The problem: The full listing needs to be output exactly.

== Records

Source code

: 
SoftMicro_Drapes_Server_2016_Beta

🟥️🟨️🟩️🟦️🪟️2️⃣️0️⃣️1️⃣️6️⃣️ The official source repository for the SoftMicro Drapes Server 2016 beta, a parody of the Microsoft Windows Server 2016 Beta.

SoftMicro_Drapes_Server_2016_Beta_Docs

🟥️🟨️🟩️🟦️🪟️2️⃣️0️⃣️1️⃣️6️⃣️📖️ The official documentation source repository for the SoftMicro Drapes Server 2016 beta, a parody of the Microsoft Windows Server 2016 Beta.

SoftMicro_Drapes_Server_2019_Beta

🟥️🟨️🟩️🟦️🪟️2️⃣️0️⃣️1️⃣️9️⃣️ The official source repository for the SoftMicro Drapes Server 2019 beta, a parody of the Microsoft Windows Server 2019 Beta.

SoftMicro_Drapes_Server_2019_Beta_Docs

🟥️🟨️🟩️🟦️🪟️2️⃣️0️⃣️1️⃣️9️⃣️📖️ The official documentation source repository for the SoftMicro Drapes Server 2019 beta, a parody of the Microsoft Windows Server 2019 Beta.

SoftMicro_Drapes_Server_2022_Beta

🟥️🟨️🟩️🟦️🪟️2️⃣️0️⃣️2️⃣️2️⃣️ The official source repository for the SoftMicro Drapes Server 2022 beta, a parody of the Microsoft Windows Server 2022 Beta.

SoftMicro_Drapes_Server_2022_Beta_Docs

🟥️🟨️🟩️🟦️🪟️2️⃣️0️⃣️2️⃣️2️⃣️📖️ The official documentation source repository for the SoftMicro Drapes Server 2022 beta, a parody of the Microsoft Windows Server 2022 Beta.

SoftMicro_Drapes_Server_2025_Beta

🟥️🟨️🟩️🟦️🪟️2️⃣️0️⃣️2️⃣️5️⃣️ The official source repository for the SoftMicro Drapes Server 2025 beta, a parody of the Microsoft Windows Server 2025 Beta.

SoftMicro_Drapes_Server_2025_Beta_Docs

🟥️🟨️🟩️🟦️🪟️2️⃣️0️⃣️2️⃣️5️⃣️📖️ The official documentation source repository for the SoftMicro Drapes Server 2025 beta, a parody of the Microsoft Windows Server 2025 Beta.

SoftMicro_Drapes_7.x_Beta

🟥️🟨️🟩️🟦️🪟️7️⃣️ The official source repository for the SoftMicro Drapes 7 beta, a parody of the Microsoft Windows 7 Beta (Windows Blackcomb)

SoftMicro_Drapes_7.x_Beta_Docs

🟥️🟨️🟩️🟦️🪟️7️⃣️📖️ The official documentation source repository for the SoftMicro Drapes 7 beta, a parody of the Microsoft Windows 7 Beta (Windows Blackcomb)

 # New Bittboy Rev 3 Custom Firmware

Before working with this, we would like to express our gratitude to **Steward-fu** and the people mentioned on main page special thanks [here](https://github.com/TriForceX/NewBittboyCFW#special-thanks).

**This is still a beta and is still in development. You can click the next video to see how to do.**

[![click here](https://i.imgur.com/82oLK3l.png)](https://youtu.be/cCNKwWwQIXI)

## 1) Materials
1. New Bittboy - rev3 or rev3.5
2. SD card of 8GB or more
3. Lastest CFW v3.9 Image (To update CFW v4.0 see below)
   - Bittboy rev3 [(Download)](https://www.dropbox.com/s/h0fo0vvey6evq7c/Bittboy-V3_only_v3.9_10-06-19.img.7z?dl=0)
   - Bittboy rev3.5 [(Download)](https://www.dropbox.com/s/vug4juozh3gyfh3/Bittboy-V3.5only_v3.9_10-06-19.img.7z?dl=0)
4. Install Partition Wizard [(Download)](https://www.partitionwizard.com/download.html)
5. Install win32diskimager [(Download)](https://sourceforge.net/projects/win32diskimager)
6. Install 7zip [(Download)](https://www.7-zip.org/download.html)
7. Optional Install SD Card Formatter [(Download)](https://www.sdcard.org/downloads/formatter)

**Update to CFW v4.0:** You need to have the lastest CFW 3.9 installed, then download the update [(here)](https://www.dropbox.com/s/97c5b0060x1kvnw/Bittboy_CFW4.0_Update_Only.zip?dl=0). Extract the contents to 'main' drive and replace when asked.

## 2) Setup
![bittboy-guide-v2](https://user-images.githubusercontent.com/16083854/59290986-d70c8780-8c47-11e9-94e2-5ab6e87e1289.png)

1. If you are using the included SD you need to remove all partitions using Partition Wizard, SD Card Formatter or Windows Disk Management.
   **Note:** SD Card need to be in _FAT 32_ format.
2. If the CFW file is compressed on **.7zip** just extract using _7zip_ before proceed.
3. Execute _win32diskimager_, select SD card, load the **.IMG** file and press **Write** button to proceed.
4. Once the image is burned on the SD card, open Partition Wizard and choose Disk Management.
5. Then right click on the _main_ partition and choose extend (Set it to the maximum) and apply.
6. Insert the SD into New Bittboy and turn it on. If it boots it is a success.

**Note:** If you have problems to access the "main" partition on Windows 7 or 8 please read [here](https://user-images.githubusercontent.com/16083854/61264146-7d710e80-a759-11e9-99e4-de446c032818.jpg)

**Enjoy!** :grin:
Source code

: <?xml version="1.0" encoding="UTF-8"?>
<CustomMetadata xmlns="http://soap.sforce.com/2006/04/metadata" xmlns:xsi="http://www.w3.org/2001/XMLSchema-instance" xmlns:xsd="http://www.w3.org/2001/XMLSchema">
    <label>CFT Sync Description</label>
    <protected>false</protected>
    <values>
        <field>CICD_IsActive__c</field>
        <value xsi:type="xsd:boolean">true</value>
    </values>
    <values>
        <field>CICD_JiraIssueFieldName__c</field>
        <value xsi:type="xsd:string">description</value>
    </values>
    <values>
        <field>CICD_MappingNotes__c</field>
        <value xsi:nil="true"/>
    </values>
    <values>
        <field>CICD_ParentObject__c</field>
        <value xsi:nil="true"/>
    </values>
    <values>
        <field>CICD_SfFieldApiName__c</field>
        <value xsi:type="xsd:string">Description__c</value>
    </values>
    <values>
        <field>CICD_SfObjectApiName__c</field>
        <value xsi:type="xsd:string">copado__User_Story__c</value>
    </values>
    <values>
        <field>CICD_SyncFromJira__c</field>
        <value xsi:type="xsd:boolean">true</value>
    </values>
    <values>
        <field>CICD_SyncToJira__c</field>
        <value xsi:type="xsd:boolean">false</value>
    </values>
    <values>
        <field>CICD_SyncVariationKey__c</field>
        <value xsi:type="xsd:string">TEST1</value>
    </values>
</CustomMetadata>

====

The completed task:
Source code

: 
SoftMicro_Drapes_Server_2016_Beta

🟥️🟨️🟩️🟦️🪟️2️⃣️0️⃣️1️⃣️6️⃣️ The official source repository for the SoftMicro Drapes Server 2016 beta, a parody of the Microsoft Windows Server 2016 Beta.

SoftMicro_Drapes_Server_2016_Beta_Docs

🟥️🟨️🟩️🟦️🪟️2️⃣️0️⃣️1️⃣️6️⃣️📖️ The official documentation source repository for the SoftMicro Drapes Server 2016 beta, a parody of the Microsoft Windows Server 2016 Beta.

SoftMicro_Drapes_Server_2019_Beta

🟥️🟨️🟩️🟦️🪟️2️⃣️0️⃣️1️⃣️9️⃣️ The official source repository for the SoftMicro Drapes Server 2019 beta, a parody of the Microsoft Windows Server 2019 Beta.

SoftMicro_Drapes_Server_2019_Beta_Docs

🟥️🟨️🟩️🟦️🪟️2️⃣️0️⃣️1️⃣️9️⃣️📖️ The official documentation source repository for the SoftMicro Drapes Server 2019 beta, a parody of the Microsoft Windows Server 2019 Beta.

SoftMicro_Drapes_Server_2022_Beta

🟥️🟨️🟩️🟦️🪟️2️⃣️0️⃣️2️⃣️2️⃣️ The official source repository for the SoftMicro Drapes Server 2022 beta, a parody of the Microsoft Windows Server 2022 Beta.

SoftMicro_Drapes_Server_2022_Beta_Docs

🟥️🟨️🟩️🟦️🪟️2️⃣️0️⃣️2️⃣️2️⃣️📖️ The official documentation source repository for the SoftMicro Drapes Server 2022 beta, a parody of the Microsoft Windows Server 2022 Beta.

SoftMicro_Drapes_Server_2025_Beta

🟥️🟨️🟩️🟦️🪟️2️⃣️0️⃣️2️⃣️5️⃣️ The official source repository for the SoftMicro Drapes Server 2025 beta, a parody of the Microsoft Windows Server 2025 Beta.

SoftMicro_Drapes_Server_2025_Beta_Docs

🟥️🟨️🟩️🟦️🪟️2️⃣️0️⃣️2️⃣️5️⃣️📖️ The official documentation source repository for the SoftMicro Drapes Server 2025 beta, a parody of the Microsoft Windows Server 2025 Beta.

SoftMicro_Drapes_7.x_Beta

🟥️🟨️🟩️🟦️🪟️7️⃣️ The official source repository for the SoftMicro Drapes 7 beta, a parody of the Microsoft Windows 7 Beta (Windows Blackcomb)

SoftMicro_Drapes_7.x_Beta_Docs

🟥️🟨️🟩️🟦️🪟️7️⃣️📖️ The official documentation source repository for the SoftMicro Drapes 7 beta, a parody of the Microsoft Windows 7 Beta (Windows Blackcomb)

 # New Bittboy Rev 3 Custom Firmware

Before working with this, we would like to express our gratitude to **Steward-fu** and the people mentioned on main page special thanks [here](https://github.com/TriForceX/NewBittboyCFW#special-thanks).

**This is still a beta and is still in development. You can click the next video to see how to do.**

[![click here](https://i.imgur.com/82oLK3l.png)](https://youtu.be/cCNKwWwQIXI)

## 1) Materials
1. New Bittboy - rev3 or rev3.5
2. SD card of 8GB or more
3. Lastest CFW v3.9 Image (To update CFW v4.0 see below)
   - Bittboy rev3 [(Download)](https://www.dropbox.com/s/h0fo0vvey6evq7c/Bittboy-V3_only_v3.9_10-06-19.img.7z?dl=0)
   - Bittboy rev3.5 [(Download)](https://www.dropbox.com/s/vug4juozh3gyfh3/Bittboy-V3.5only_v3.9_10-06-19.img.7z?dl=0)
4. Install Partition Wizard [(Download)](https://www.partitionwizard.com/download.html)
5. Install win32diskimager [(Download)](https://sourceforge.net/projects/win32diskimager)
6. Install 7zip [(Download)](https://www.7-zip.org/download.html)
7. Optional Install SD Card Formatter [(Download)](https://www.sdcard.org/downloads/formatter)

**Update to CFW v4.0:** You need to have the lastest CFW 3.9 installed, then download the update [(here)](https://www.dropbox.com/s/97c5b0060x1kvnw/Bittboy_CFW4.0_Update_Only.zip?dl=0). Extract the contents to 'main' drive and replace when asked.

## 2) Setup
![bittboy-guide-v2](https://user-images.githubusercontent.com/16083854/59290986-d70c8780-8c47-11e9-94e2-5ab6e87e1289.png)

1. If you are using the included SD you need to remove all partitions using Partition Wizard, SD Card Formatter or Windows Disk Management.
   **Note:** SD Card need to be in _FAT 32_ format.
2. If the CFW file is compressed on **.7zip** just extract using _7zip_ before proceed.
3. Execute _win32diskimager_, select SD card, load the **.IMG** file and press **Write** button to proceed.
4. Once the image is burned on the SD card, open Partition Wizard and choose Disk Management.
5. Then right click on the _main_ partition and choose extend (Set it to the maximum) and apply.
6. Insert the SD into New Bittboy and turn it on. If it boots it is a success.

**Note:** If you have problems to access the "main" partition on Windows 7 or 8 please read [here](https://user-images.githubusercontent.com/16083854/61264146-7d710e80-a759-11e9-99e4-de446c032818.jpg)

**Enjoy!** :grin:
Source code

: <?xml version="1.0" encoding="UTF-8"?>
<CustomMetadata xmlns="http://soap.sforce.com/2006/04/metadata" xmlns:xsi="http://www.w3.org/2001/XMLSchema-instance" xmlns:xsd="http://www.w3.org/2001/XMLSchema">
    <label>CFT Sync Description</label>
    <protected>false</protected>
    <values>
        <field>CICD_IsActive__c</field>
        <value xsi:type="xsd:boolean">true</value>
    </values>
    <values>
        <field>CICD_JiraIssueFieldName__c</field>
        <value xsi:type="xsd:string">description</value>
    </values>
    <values>
        <field>CICD_MappingNotes__c</field>
        <value xsi:nil="true"/>
    </values>
    <values>
        <field>CICD_ParentObject__c</field>
        <value xsi:nil="true"/>
    </values>
    <values>
        <field>CICD_SfFieldApiName__c</field>
        <value xsi:type="xsd:string">Description__c</value>
    </values>
    <values>
        <field>CICD_SfObjectApiName__c</field>
        <value xsi:type="xsd:string">copado__User_Story__c</value>
    </values>
    <values>
        <field>CICD_SyncFromJira__c</field>
        <value xsi:type="xsd:boolean">true</value>
    </values>
    <values>
        <field>CICD_SyncToJira__c</field>
        <value xsi:type="xsd:boolean">false</value>
    </values>
    <values>
        <field>CICD_SyncVariationKey__c</field>
        <value xsi:type="xsd:string">TEST1</value>
    </values>
</CustomMetadata>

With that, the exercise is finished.